If this mark is not used, the sentence will be normalized to:

in one thousand seven hundred seventy six the declaration of independence was signed

Use Cases & Examples


We currently support mark-up for the following use cases:

  • Years and Decades

  • Dates

  • Email Addresses

  • Letters

  • Sounding Out

  • Custom Word

Years and Decades

Years and decades can both be normalized using the year tag. It will ensure that years and decades in the text are not interpreted as cardinal numbers. The content must consist of digits only, but decades can have a trailing 's' at the end. There are no available attributes for this tag.

Correct Usage:

  • In <year>1913</year>, I sold 1913 apples.

    • in nineteen thirteen i sold one thousand nine hundred thirteen apples

  • In <year>1776</year>, the declaration of independence was signed.

    • in seventeen seventy six the declaration of independence was signed

  • Grandma’s birthday is on August 2nd, <year>1945</year>

    • grandmas birthday is on august second nineteen forty five

  • The Second World War was from <year>1939</year> to <year>1945</year>

    • the second world war was from nineteen thirty nine to nineteen forty five

  • 100 dollars in the <year>1800s</year> is equivalent to 1,904 dollars today.

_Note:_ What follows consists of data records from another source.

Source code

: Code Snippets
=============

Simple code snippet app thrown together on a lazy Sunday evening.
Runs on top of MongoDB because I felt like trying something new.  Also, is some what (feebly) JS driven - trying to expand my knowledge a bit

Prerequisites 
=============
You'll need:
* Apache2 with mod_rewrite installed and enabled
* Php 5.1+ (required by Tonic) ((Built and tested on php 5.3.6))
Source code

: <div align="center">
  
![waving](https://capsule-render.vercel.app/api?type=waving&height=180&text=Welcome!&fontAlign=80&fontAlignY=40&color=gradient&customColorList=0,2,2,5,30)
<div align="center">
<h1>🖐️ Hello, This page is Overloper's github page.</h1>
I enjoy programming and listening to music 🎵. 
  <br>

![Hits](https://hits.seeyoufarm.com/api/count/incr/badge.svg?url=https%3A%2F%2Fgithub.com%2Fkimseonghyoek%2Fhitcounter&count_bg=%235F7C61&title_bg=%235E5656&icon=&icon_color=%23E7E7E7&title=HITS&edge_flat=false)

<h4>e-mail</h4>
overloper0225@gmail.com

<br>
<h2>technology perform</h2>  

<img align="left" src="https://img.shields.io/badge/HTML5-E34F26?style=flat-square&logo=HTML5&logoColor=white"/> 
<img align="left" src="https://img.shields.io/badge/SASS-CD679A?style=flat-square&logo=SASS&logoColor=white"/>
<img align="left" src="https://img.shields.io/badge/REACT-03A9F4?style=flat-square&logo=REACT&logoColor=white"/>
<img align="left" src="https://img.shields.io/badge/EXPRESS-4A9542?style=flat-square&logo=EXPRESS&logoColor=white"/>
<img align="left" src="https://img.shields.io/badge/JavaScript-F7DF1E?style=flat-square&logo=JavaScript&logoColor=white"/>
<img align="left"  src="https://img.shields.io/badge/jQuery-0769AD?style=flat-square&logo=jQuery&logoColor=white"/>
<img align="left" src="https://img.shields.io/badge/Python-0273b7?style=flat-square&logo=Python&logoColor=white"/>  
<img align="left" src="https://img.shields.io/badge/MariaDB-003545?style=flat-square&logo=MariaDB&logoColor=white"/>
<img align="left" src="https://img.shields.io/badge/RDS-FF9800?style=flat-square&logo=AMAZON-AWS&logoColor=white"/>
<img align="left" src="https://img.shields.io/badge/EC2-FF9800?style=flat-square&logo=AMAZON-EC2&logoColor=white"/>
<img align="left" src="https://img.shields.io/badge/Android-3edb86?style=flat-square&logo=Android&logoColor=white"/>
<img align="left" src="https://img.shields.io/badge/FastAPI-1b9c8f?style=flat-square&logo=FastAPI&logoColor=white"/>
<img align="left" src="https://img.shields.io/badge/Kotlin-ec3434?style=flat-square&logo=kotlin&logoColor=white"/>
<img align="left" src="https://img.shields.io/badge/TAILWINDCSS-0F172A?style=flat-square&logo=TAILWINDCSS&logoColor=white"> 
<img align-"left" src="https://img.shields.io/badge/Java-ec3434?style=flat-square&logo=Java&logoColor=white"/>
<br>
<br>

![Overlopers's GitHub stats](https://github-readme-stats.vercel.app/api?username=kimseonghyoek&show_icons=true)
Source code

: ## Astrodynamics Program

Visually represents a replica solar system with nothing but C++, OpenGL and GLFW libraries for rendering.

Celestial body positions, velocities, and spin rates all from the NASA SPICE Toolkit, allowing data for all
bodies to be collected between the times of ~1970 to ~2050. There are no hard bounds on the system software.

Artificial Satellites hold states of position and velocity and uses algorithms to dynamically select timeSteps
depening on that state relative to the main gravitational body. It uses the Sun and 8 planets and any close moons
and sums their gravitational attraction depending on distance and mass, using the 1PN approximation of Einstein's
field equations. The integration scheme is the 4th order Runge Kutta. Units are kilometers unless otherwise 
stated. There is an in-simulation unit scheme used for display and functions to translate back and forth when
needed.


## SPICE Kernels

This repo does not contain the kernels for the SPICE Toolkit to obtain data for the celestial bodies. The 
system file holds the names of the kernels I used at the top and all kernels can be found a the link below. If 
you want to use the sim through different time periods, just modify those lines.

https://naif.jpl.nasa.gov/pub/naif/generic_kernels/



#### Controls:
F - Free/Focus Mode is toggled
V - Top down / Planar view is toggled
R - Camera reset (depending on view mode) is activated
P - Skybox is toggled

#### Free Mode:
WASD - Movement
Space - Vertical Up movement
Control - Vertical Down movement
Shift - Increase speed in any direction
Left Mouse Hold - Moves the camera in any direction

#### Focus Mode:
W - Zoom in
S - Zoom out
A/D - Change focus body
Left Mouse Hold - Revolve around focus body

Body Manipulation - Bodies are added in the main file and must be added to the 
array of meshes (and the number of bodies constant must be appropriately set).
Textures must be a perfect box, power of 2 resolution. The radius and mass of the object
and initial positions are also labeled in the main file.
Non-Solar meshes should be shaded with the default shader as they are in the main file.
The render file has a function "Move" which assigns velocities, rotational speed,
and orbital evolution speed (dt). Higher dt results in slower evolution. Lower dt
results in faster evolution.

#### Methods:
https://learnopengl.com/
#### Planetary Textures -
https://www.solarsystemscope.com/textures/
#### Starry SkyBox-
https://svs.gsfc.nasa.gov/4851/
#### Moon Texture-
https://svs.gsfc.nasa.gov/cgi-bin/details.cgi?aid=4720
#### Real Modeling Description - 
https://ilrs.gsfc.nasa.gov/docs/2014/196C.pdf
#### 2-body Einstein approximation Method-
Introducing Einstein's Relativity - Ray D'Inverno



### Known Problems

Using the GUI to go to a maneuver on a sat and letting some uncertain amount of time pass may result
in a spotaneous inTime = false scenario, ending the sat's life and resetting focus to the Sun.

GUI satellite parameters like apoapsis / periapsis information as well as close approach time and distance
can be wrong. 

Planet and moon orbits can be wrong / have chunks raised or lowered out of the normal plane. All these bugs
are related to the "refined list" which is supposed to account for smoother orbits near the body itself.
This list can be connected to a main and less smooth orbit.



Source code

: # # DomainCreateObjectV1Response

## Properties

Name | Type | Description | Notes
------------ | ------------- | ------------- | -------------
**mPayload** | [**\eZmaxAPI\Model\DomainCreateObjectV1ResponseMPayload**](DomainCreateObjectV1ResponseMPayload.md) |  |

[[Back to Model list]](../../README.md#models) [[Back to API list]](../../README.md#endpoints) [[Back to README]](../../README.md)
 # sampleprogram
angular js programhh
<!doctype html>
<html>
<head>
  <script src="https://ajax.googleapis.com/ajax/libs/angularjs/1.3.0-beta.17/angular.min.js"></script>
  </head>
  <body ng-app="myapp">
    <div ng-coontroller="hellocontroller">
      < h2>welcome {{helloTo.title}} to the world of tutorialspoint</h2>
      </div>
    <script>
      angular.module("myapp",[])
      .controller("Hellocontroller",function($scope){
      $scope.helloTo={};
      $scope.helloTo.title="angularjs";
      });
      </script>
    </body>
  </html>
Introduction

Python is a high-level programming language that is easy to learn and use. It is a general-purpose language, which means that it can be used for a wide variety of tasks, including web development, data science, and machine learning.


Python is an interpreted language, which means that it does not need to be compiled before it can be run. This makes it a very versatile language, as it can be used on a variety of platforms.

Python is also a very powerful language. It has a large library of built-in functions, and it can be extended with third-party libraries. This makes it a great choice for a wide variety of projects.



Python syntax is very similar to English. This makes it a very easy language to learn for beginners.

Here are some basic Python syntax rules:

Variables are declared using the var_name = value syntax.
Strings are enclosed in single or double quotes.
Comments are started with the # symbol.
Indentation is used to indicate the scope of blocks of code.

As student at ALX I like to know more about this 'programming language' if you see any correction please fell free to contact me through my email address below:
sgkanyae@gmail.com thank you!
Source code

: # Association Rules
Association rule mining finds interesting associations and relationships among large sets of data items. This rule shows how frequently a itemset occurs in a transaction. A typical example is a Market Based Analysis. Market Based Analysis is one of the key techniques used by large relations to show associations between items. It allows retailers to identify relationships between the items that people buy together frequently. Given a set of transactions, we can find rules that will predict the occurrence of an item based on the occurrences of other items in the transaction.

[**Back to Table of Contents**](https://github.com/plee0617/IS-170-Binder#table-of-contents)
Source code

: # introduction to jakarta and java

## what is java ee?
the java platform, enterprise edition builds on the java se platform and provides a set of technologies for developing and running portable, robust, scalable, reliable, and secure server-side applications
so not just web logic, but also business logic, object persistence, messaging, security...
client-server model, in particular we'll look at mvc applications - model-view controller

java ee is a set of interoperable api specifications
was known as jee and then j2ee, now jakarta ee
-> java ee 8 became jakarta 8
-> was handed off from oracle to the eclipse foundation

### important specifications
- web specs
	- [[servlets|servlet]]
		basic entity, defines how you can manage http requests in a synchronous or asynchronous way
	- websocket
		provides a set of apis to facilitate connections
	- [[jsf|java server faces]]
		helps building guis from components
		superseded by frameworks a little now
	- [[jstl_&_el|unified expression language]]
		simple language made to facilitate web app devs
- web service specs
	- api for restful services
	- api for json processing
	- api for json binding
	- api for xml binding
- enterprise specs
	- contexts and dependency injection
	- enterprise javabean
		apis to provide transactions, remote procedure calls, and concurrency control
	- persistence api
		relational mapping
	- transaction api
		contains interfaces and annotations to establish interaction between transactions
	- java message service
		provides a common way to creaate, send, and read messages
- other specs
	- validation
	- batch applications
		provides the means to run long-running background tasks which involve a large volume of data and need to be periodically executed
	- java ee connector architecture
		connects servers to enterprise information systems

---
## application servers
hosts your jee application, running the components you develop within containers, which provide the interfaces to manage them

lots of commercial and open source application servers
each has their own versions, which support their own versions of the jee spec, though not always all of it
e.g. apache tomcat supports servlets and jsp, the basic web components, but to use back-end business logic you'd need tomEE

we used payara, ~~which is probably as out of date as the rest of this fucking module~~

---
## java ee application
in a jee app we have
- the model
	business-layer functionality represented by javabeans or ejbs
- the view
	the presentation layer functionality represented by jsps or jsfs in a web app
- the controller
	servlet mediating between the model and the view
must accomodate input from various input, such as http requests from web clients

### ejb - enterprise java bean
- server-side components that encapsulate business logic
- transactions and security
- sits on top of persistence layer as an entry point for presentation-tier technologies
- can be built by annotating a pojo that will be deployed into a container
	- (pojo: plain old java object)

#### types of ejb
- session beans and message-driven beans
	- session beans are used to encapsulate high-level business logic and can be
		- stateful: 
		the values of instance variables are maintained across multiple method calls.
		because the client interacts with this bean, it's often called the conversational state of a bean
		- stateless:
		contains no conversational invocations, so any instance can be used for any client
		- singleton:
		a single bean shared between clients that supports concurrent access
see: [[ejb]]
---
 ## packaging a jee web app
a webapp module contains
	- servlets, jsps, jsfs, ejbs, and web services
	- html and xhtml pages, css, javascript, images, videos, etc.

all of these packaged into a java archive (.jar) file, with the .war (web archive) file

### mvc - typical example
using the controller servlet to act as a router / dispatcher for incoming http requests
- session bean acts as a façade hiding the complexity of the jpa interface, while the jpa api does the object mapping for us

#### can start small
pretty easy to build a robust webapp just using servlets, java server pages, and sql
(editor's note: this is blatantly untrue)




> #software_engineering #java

    • one hundred dollars in the eighteen hundreds is equivalent to one thousand nine hundred four dollars today

  • The women’s suffrage movement in Canada began in the <year>1870s</year>

    • the womens suffrage movement in canada began in the eighteen seventies

  • If I could go to any decade, I’d go to the <year>80s</year>, or maybe the <year>50s</year>

    • if i could go to any decade id go to the eighties or maybe the fifties

Incorrect Usage:

  • <year>19 13</year>

    • Cannot have spaces in the middle of year content

  • <year>nineteen thirteen</year>

    • Content must consist of digits with an optional 's' at the end

  • <year>1913<year>

    • No / symbol in closing tag!

Dates

Dates are normalized using the <date> tag. Currently we only support dates in US format (month/day/year), where each component is a numerical value. For instance, January can be written as 1, or 01 etc. The year value is optional. There are no available attributes for this tag.

Correct Usage:

  • It was <date>10/25/2021</date>

    • it was october twenty fifth twenty twenty one

  • John bought a new car on <date>1/9/1999</date>

    • john bought a new car on january ninth nineteen ninety nine

  • St. Patricks Day is always on <date>03/17</date>

    • st patricks day is always on march seventeenth

Incorrect Usage:

  • <date>13/04/21</date>

    • Month values must be between 1 and 12

  • <date>january/10</date>

    • Components must be numerical values

  • <date>01-01-2022</date>

    • Components must be separated by a “/” symbol

Email Addresses

Email addresses are normalized using the <email> tag. The content can consist of letters, numbers, and most special characters. To keep things simple most symbols are ignored and numbers will be normalized as singular digits. There are no available attributes for this tag.

Correct Usage:

  • My email address is <email>john_doe17@hotmail.com</email>.

    • my email address is john doe one seven at hotmail dot com

  • Please contact me at <email>jane42@test-mail.co.uk</email>

    • please contact me at jane four two at test mail dot co dot uk

Incorrect Usage:

  • <email>jane doe@hotmail.com</email>

    • Spaces are not allowed in email addresses!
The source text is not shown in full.